The use of a European Arrest Warrant (EAW) in the Swedish Prosecution Authority's investigation of Julian Assange has caused controversy. In the UK, only a judicial authority (a Judge or a Magistrate) can issue a warrant under the Extradition Act 2003, and with good reason; a prosecutor is liable to be partisan. Further, according to the EAW Framework Decision, an EAW can only be issued "with a view to the arrest and surrender [...] of a requested person" and Assange is wanted for questioning.
There is also a disconnection between the EAW issued by Gothenburg's chief prosecutor Marianne Ny (after Eva Finné - the chief prosecutor of Stockholm where the allegations originated - had dismissed all of the most serious claims) and testimony. The three charges based on the testimony of Anna Ardin are as follows:
On 17 August 2010, in the home of the injured party [SW] in Enköping, Assange deliberately consummated sexual intercourse with her by improperly exploiting that she, due to sleep, was in a helpless state. It is an aggravating circumstance that Assange, who was aware that it was the expressed wish of the injured party and a prerequisite of sexual intercourse that a condom be used, still consummated unprotected sexual intercourse with her. The sexual act was designed to violate the injured party’s sexual integrity.
Recently, gender has become a powerful political currency in Sweden, one that is often used by those seeking elected office or politically connected positions. Ny is a long-time campaigner for further reforming Sweden's sexual offences legislation. In August 2010, Ardin was a Social Democratic Party (SDP) candidate in the Stockholm City Council elections, as was Irmeli Wreath (the police officer who interviewed Wilén whilst Ardin was present). Their legal representative Claes Borgström served as the SDP's Equality Ombudsman between 2000 and 2007. Bias through political motive cannot be discounted in this case and illustrates the danger of recognising a prosecutor as a judicial authority.
The controversial use of the EAW was noted at the City of Westminster Magistrates’ Court in 'The judicial authority in Sweden -v- Julian Paul Assange'. Judge Howard Riddle stated that Mutual Legal Assistance (MLA) “was a more proportionate response than issuing an EAW” for the purpose of questioning a witness.
It must have been understood that the EAW would prove contentious, so why employ it in the first place? Further, it is clearly not representative of the factual substance of the allegations. Why?
Assange's lawyer, Mark Stephens, has stated that "the arrest warrant was sent back by Scotland Yard because it did not comply with [UK] law and was defective." This explains why an Interpol red notice issued for Assange on 20 November 2010 was, for some time, without a warrant to back it. A credible source has stated that Ny had failed to fill out the answers in the pre-printed form correctly and /or fully. Was the EAW then embellished and resubmitted because its initial interpretation of the allegations had failed to describe anything that Scotland Yard recognised as a crime? But why take this route anyway, when the far simpler path of MLA could have been used to question Assange in the UK?
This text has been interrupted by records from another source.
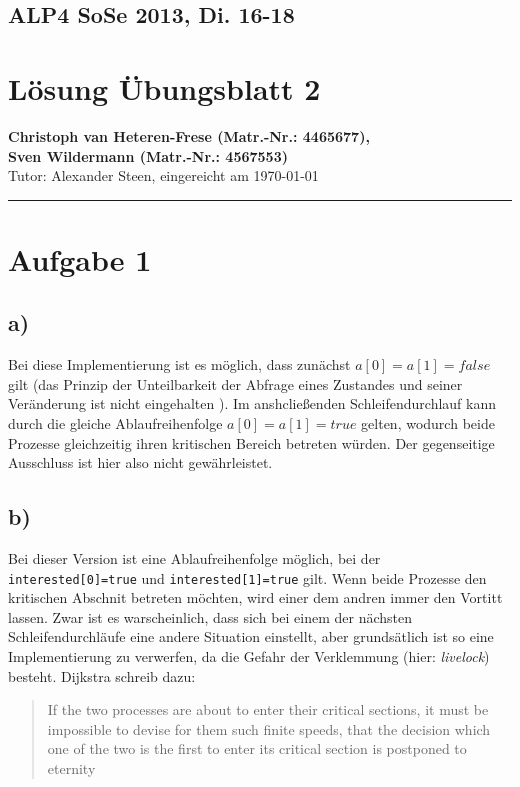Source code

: \documentclass[11pt,a4paper,DIV=10,]{scrartcl}
\begin{document}
\onecolumn
\subsection*{ALP4 SoSe 2013, Di. 16-18}
\section*{Lösung Übungsblatt 2}
\textbf{Christoph van Heteren-Frese (Matr.-Nr.: 4465677), \\ Sven Wildermann (Matr.-Nr.: 4567553)}\\
Tutor: Alexander Steen, eingereicht am \today\\
\hrule

\section*{Aufgabe 1}
\subsection*{a)}
Bei diese Implementierung ist es möglich, dass zunächst $a[0]=a[1]=false$ gilt (das Prinzip der Unteilbarkeit der Abfrage eines Zustandes und seiner Veränderung ist nicht eingehalten \cite[vgl.][S. 39]{Maurer.2012}). Im anshcließenden Schleifendurchlauf kann durch die gleiche Ablaufreihenfolge $a[0]=a[1]=true$ gelten, wodurch beide Prozesse gleichzeitig ihren kritischen Bereich betreten würden. Der gegenseitige Ausschluss ist hier also nicht gewährleistet. 
\subsection*{b)}
Bei dieser Version ist eine Ablaufreihenfolge möglich, bei der \texttt{interested[0]=true} und \texttt{interested[1]=true} gilt. Wenn beide Prozesse den kritischen Abschnit betreten möchten, wird einer dem andren immer den Vortitt lassen. Zwar ist es warscheinlich, dass sich bei einem der nächsten Schleifendurchläufe eine andere Situation einstellt, aber grundsätlich ist so eine Implementierung zu verwerfen, da die Gefahr der Verklemmung (hier: \textit{livelock}) besteht. Dijkstra schreib dazu: \begin{quote}\glqq If the two processes are about to enter their critical sections, it must be impossible to devise for them such finite speeds, that the decision which one of the two is the first to enter its critical section is postponed to eternity\grqq \\ \cite[vgl.][S. 80]{Dijkstra.1965}\end{quote}
\end{document}
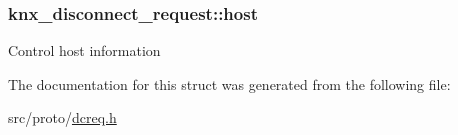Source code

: \subsubsection[{\texorpdfstring{host}{host}}]{ knx\+\_\+disconnect\+\_\+request\+::host}\hypertarget{structknx__disconnect__request_a3eba6f0a52bec029e5bea9ecab2fe2a3}{}\label{structknx__disconnect__request_a3eba6f0a52bec029e5bea9ecab2fe2a3}
Control host information 

The documentation for this struct was generated from the following file\+:\begin{DoxyCompactItemize}
\item 
src/proto/\hyperlink{dcreq_8h}{dcreq.\+h}\end{DoxyCompactItemize}
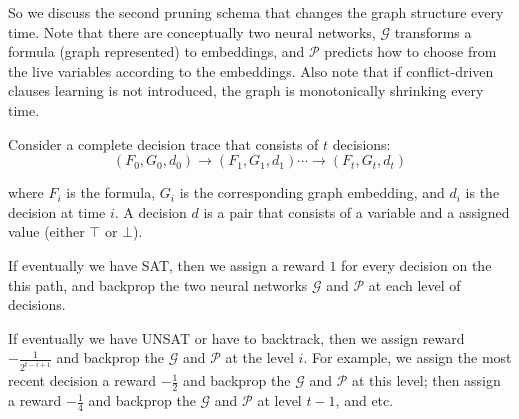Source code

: \documentclass[sigplan,10pt]{acmart}\settopmatter{printfolios=true,printccs=false,printacmref=false}
\begin{document}
So we discuss the second pruning schema that changes the graph structure every time.
Note that there are conceptually two neural networks, $\mathcal{G}$ transforms a formula (graph represented) 
to embeddings, and $\mathcal{P}$ predicts how to choose from the live variables according to the embeddings.
Also note that if conflict-driven clauses learning is not introduced, 
the graph is monotonically shrinking every time.

Consider a complete decision trace that consists of $t$ decisions:
$$ (F_0, G_0, d_0) \to (F_1, G_1, d_1) \cdots \to (F_t, G_t, d_t) $$

where $F_i$ is the formula, $G_i$ is the corresponding graph embedding, and $d_i$ is the decision at time $i$.
A decision $d$ is a pair that consists of a variable and a assigned value (either $\top$ or $\bot$).

If eventually we have SAT, then we assign a reward $1$ for every decision on the this path,
and backprop the two neural networks $\mathcal{G}$ and $\mathcal{P}$ at each level of decisions.

If eventually we have UNSAT or have to backtrack, then we assign reward $-\frac{1}{2^{t-i+1}}$
and backprop the $\mathcal{G}$ and $\mathcal{P}$ at the level $i$.
For example, we assign the most recent decision a 
reward $-\frac{1}{2}$ and backprop the $\mathcal{G}$ and $\mathcal{P}$ at this level; then assign
a reward $-\frac{1}{4}$ and backprop the $\mathcal{G}$ and $\mathcal{P}$ at level $t-1$, and etc.

\clearpage{}







\end{document}
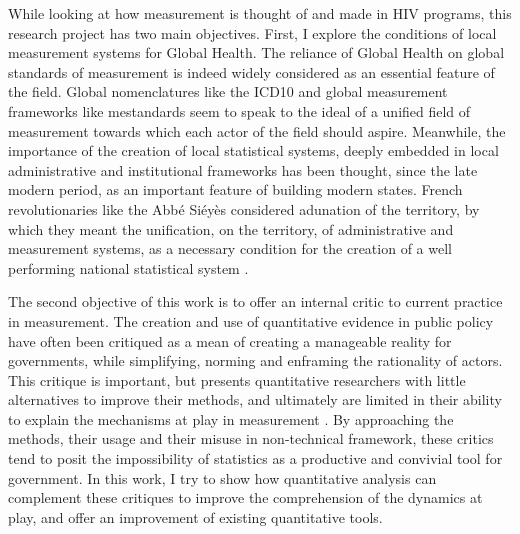 While looking at how measurement is thought of and made in HIV programs, this research project has two main objectives. First, I explore the conditions of local measurement systems for Global Health. The reliance of Global Health on global standards of measurement is indeed widely considered as an essential feature of the field. Global nomenclatures like the ICD10 and global measurement frameworks like \gls{me}standards seem to speak to the ideal of a unified field of measurement towards which each actor of the field should aspire. Meanwhile, the importance of the creation of local statistical systems, deeply embedded in local administrative and institutional frameworks has been thought, since the late modern period, as an important feature of building modern states. French revolutionaries like the Abbé Siéyès considered adunation of the territory, by which they meant the unification, on the territory, of administrative and measurement systems, as a necessary condition for the creation of a well performing national statistical system \citep{alain_desrosieres_prefet_1993}.

The second objective of this work is to offer an internal critic to current practice in measurement. The creation and use of quantitative evidence in public policy have often been critiqued as a mean of creating a manageable reality for governments, while simplifying, norming and enframing the rationality of actors. This critique is important, but presents quantitative researchers with little alternatives to improve their methods, and ultimately are limited in their ability to explain the mechanisms at play in measurement . By approaching the methods, their usage and their misuse in non-technical framework, these critics tend to posit the impossibility of statistics as a productive and convivial tool for government. In this work, I try to show how quantitative analysis can complement these critiques to improve the comprehension of the dynamics at play, and offer an improvement of existing quantitative tools.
Judge Howard Riddle stated: “through Mr Hurtig, Mr Assange offered to be interviewed in Sweden after 9th / 10th October, rejected as “too far away”, and later in a variety of ways from outside Sweden. All those offers were rejected by Ms Ny, who made it clear that the interview should take place in Sweden. A number of reasons have been speculated as to why she took that view. I am not in a position to say what the reason was.” While Riddle is “not in a position to say,” we are in that position.
KR: The prosecutor has stated that, according to circumstances in the investigation, her opinion is that it's necessary that he is present in Sweden, and she hasn't stated exactly what circumstances, but that's her statement.
MK: But isn't it the case that Swedish prosecutors have gone abroad to question defendants in serious cases at other times?
KR: Yes, that's true, it has happened. And it's for the individual - it's for the prosecutor - to decide which measures to take. So it's... it's all about what the prosecutor decides to do.
MK: But what you're saying is there are circumstances in this case that make it very different. It's hard to understand what they might be!
KR: Yeah. And the prosecutor hasn't stated exactly what kind of circumstance - what circumstances - but that's her... her decision.
MK: So how is the deadlock going to be resolved then?
KR: I have no idea really.
When someone holds a position that is "hard to understand", there is usually a logical reason behind their choice. In the Assange case, any use of MLA by Ny creates a significant risk of derailing the prosecution. The reason for the extradition attempt is to bypass this risk.
The danger to Ny's case stems from the possibility that, through disclosure, Assange's defense would gain possession of a document that would be admissible as evidence in any future extradition hearing. According to UK Home Office guidelines, a MLA Letter of Request (LOR) must consist of:
1. A description of the offences charged or under investigation and sentence or penalty.
2. Copy of legislation that criminalizes the conduct in requesting country, information on offence, penalty and rights afforded to the accused.
3. A summary of the facts giving rise to the request and connection this case has to the UK.
An LOR in the Assange case might very well meet the disclosure test and therefore could be turned over to the defence. Furthermore, as well as assessing whether the disclosure test has been met, a UK judicial authority would have to review the evidence (to UK standards) in relation to the charges. This would destroy the case against Julian Assange.
1. If the LOR was denied, for all intents and purposes the case would collapse.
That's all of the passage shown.